[Assigned task]
Narrow the data below down to the lines containing "useIcon".

[Source material]
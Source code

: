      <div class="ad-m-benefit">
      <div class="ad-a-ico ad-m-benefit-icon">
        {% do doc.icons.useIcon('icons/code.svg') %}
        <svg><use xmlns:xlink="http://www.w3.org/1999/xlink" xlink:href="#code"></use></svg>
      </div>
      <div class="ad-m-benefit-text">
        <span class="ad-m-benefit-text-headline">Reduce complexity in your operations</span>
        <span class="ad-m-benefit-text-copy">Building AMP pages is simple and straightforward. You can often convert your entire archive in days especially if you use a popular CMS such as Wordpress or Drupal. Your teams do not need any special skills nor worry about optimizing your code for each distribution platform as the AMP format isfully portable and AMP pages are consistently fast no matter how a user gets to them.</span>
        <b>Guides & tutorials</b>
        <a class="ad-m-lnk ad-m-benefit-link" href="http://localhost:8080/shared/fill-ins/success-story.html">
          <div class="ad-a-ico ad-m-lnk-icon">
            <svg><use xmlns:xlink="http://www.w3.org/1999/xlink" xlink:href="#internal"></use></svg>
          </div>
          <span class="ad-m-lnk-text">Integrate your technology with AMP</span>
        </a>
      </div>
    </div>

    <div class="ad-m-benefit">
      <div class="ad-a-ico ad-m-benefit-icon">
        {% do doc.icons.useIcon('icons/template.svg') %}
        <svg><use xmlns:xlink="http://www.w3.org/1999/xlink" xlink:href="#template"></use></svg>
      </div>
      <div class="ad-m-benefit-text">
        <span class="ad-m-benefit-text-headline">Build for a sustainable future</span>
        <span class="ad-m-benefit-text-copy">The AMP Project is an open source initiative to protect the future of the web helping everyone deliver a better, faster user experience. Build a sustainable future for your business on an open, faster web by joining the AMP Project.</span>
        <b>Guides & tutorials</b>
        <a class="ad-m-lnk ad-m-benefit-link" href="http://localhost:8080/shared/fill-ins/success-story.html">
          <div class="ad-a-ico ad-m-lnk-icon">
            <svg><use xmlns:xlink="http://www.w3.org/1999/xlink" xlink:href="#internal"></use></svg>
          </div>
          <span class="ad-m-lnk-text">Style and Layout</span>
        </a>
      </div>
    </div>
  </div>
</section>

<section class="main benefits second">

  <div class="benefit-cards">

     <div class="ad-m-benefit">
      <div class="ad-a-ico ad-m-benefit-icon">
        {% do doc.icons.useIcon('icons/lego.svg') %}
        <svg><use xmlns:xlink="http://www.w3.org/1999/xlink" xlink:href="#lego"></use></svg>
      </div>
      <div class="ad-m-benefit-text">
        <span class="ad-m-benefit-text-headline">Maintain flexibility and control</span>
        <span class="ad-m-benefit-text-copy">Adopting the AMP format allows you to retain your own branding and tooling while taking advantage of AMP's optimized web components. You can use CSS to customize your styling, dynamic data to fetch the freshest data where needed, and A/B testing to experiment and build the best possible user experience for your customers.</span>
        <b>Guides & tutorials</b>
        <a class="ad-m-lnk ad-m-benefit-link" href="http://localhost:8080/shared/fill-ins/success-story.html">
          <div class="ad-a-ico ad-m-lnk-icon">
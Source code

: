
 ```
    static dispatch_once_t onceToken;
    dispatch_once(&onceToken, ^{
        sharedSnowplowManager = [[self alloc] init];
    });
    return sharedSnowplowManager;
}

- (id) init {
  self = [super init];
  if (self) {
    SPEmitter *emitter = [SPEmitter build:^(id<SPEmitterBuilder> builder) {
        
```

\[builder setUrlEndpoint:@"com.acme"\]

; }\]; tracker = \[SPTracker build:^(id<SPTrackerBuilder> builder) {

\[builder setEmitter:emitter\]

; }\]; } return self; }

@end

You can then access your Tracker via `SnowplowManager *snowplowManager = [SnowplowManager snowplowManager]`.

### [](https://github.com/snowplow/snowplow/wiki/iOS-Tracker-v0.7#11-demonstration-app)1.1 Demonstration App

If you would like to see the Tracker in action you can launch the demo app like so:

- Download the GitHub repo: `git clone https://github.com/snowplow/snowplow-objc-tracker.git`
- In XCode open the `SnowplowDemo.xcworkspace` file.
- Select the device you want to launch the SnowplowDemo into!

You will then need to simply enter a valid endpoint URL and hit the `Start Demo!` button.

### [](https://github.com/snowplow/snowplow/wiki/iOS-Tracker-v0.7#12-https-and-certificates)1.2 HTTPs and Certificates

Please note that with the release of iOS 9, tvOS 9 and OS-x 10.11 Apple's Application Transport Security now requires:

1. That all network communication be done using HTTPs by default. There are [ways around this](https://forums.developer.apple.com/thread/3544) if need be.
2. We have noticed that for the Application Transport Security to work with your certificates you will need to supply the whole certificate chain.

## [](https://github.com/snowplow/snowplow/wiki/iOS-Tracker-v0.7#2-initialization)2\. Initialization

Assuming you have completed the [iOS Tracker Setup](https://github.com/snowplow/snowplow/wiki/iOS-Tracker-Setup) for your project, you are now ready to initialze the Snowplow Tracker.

[Output of the exercise]
        {% do doc.icons.useIcon('icons/code.svg') %}
        {% do doc.icons.useIcon('icons/template.svg') %}
        {% do doc.icons.useIcon('icons/lego.svg') %}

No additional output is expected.